地域の思いを形に、JR九州こだわりのデザイン
日田彦山線BRTの顔ともいえるデザイン設計は、JR九州の社員を中心としたメンバーが地域の皆さまとコミュニケーションを図りながら行いました。社員主導の路線ブランディングも日田彦山線BRTの特徴のひとつです。
① ロゴデザイン
「フォレストグリーン」を基調にしたロゴデザイン
沿線地域の緑豊かなカラーを表す「フォレストグリーン」を基調にしたロゴに込めた想いは「ともに輝く」です。「ひこぼし」が添田町・東峰村・日田市を駆け抜け、照らした道が「ひと・モノ・コト」をつなぐ線・ラインとなり、地域に新たな魅力・輝きを創り出すことをイメージしました。
② 車両デザイン
外装デザインは「おりひめの羽衣」をイメージしており、色とりどりにきらめく地域の魅力を全7色で表現しています。1台ごとに色を変えることによって同じ車両でも違ったものに感じられ、乗車時の楽しみのひとつにもなっています。
全7色の外装デザイン
導入車両はすべてノンステップバスを採用し、「電気バス」においては沿線の自然環境を守るだけでなく、災害時の非常用電源としての活用など、地域への貢献を目指しています。
また、USB充電ポートや握りやすい吊り手の採用など、長距離乗車のお客さまへの配慮に加え、日・英2カ国語の車内放送やオリジナルのチャイム音、ワイドタイプの運賃表モニターの採用など、海外からのお客さまや初めてご利用になるお客さまも安心してご乗車いただけるように設備面でも「やさしい」車内環境となっています。
③ 駅デザイン
一部のBRT駅に設置する待合ブースには、駅ごとに木材を活用して地域の特色を表現し、独自性にあふれた温かみのある空間を創り出しています。
彦山駅では山伏が頭につけている「頭襟」を木材で表現
沿線地域の生活に配慮したダイヤ設計で利便性が向上
添田~日田間(約40km)の病院・学校・市役所・商業施設等、生活拠点に近いエリアへ36のBRT駅を設置し、ダイヤは鉄道のおよそ1.5倍となる全32本を設定しました。これによって、鉄路では難しかった生活拠点や目的地へのダイレクトなアクセスを通じた利便性の向上を実現しています。例えば、添田駅ではBRT及び鉄道相互で乗り換えをするお客さまが多いと想定されることから、日田彦山線の列車時刻にあわせたダイヤを設定し、列車と同じホームで乗り換える「対面乗換」を採用することでスムーズな乗り換えを実現しています。
列車と同じホームで乗り換える「対面乗換」
さらに、一部の便は日田市中心部の各高校付近を経由する「高校ルート」経由便とし、通勤・通学時間帯の利便性と日中の速達性を両立させたダイヤも設定しました。これによって、自宅の最寄りから高校までダイレクトに通学が可能となり、お客さまから喜びの声を多くいただきました。

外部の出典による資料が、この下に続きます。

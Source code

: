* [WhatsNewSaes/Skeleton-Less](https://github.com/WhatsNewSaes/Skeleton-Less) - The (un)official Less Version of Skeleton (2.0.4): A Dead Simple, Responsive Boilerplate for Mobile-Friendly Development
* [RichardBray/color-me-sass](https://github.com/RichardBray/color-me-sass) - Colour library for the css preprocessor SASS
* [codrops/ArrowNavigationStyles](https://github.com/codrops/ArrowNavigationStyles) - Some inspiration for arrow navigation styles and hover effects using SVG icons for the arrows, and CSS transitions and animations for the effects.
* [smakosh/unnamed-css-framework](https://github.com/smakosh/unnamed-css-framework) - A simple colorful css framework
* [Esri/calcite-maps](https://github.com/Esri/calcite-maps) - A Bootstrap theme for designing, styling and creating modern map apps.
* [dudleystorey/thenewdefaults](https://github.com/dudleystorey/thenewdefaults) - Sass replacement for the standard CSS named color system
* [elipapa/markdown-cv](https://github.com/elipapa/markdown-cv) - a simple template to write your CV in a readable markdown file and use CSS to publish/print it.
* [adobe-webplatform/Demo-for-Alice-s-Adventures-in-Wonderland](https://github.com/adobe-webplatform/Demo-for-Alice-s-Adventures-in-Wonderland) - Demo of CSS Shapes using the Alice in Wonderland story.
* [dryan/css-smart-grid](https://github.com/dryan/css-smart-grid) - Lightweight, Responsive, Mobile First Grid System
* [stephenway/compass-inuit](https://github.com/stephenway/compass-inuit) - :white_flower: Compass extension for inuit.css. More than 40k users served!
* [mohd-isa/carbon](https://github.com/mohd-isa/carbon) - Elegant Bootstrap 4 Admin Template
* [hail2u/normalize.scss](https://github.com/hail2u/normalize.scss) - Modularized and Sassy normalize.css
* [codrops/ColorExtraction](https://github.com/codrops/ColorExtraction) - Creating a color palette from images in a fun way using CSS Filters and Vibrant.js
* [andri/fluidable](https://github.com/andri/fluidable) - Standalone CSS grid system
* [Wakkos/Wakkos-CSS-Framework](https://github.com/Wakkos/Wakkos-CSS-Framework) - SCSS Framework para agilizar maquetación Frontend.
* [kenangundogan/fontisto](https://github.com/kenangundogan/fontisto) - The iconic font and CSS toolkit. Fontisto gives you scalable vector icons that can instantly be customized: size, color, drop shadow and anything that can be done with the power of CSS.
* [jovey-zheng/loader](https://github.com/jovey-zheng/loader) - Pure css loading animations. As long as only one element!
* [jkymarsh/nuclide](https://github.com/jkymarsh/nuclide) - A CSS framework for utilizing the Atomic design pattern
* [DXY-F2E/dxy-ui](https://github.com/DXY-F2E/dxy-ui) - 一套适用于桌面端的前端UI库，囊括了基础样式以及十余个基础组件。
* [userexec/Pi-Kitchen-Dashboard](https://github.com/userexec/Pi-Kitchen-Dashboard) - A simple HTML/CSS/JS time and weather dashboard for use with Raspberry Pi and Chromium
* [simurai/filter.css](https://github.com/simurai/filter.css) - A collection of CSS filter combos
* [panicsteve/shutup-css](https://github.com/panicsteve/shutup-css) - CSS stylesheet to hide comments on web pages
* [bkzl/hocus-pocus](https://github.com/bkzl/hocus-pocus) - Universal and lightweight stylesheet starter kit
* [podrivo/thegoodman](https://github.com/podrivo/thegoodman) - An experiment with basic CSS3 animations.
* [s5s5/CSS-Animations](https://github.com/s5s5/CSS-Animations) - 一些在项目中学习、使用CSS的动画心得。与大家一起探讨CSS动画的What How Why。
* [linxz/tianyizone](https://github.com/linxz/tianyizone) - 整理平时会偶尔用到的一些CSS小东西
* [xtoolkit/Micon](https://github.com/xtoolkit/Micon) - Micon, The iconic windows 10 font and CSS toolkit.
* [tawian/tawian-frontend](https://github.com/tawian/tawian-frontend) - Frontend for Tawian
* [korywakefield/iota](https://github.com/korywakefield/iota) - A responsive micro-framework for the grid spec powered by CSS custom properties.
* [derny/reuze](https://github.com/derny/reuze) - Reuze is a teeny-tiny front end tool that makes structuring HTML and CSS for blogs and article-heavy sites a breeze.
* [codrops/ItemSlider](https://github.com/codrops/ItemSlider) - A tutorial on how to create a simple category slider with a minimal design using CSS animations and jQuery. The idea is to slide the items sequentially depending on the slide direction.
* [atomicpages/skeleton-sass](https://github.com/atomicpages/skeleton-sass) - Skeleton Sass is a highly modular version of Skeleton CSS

現在、日田彦山線BRTは、開業前の鉄道利用者数を上回っており、多くのお客様にご利用いただいています。また、ウォーキングイベントや沿線に点在する酒蔵を巡るイベントなど、小回りのきくBRTならではの企画を通じて、地域の皆様とともに新たな沿線の魅力を発見する活動も行っています。「BRTひこぼしライン」の愛称のとおり、BRT が日田彦山線の星としてさらに光り輝くよう、「ひと、地域、みらいにやさしい」交通機関を目指します。
- ※『JR時刻表』2025年8月号掲載時点の内容です。